▶ [WORK ITEM]: Return every line from the records below in which the word "lines" is found.

Pictures paired with source code
..........

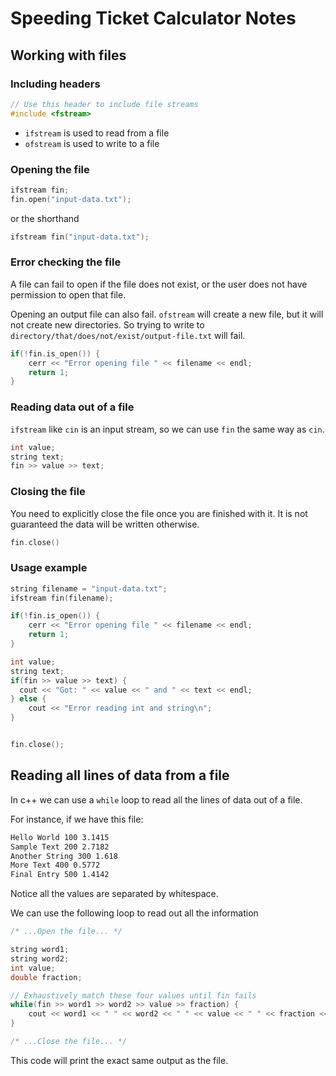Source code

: # Speeding Ticket Calculator Notes

## Working with files

### Including headers

```cpp
// Use this header to include file streams
#include <fstream>
```

- `ifstream` is used to read from a file
- `ofstream` is used to write to a file

### Opening the file

```cpp
ifstream fin;
fin.open("input-data.txt");
```

or the shorthand

```cpp
ifstream fin("input-data.txt");
```

### Error checking the file

A file can fail to open if the file does not exist, or the user does not have permission to open that file.

Opening an output file can also fail. `ofstream` will create a new file, but it will not create new directories.
So trying to write to `directory/that/does/not/exist/output-file.txt` will fail.

```cpp
if(!fin.is_open()) {
    cerr << "Error opening file " << filename << endl;
    return 1;
}
```

### Reading data out of a file

`ifstream` like `cin` is an input stream, so we can use `fin` the same way as `cin`.

```cpp
int value;
string text;
fin >> value >> text;
```

### Closing the file

You need to explicitly close the file once you are finished with it. It is not guaranteed the data will be written otherwise.

```cpp
fin.close()
```

### Usage example

```cpp
string filename = "input-data.txt";
ifstream fin(filename);

if(!fin.is_open()) {
    cerr << "Error opening file " << filename << endl;
    return 1;
}

int value;
string text;
if(fin >> value >> text) {
  cout << "Got: " << value << " and " << text << endl;
} else {
    cout << "Error reading int and string\n";
}


fin.close();
```

## Reading all lines of data from a file

In c++ we can use a `while` loop to read all the lines of data out of a file.

For instance, if we have this file:

```txt
Hello World 100 3.1415
Sample Text 200 2.7182
Another String 300 1.618
More Text 400 0.5772
Final Entry 500 1.4142

```

Notice all the values are separated by whitespace.

We can use the following loop to read out all the information

```cpp
/* ...Open the file... */

string word1;
string word2;
int value;
double fraction;

// Exhaustively match these four values until fin fails
while(fin >> word1 >> word2 >> value >> fraction) {
    cout << word1 << " " << word2 << " " << value << " " << fraction << endl;
}

/* ...Close the file... */
```

This code will print the exact same output as the file.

..........

▶ [WRITTEN REPLY]:
## Reading all lines of data from a file
In c++ we can use a `while` loop to read all the lines of data out of a file.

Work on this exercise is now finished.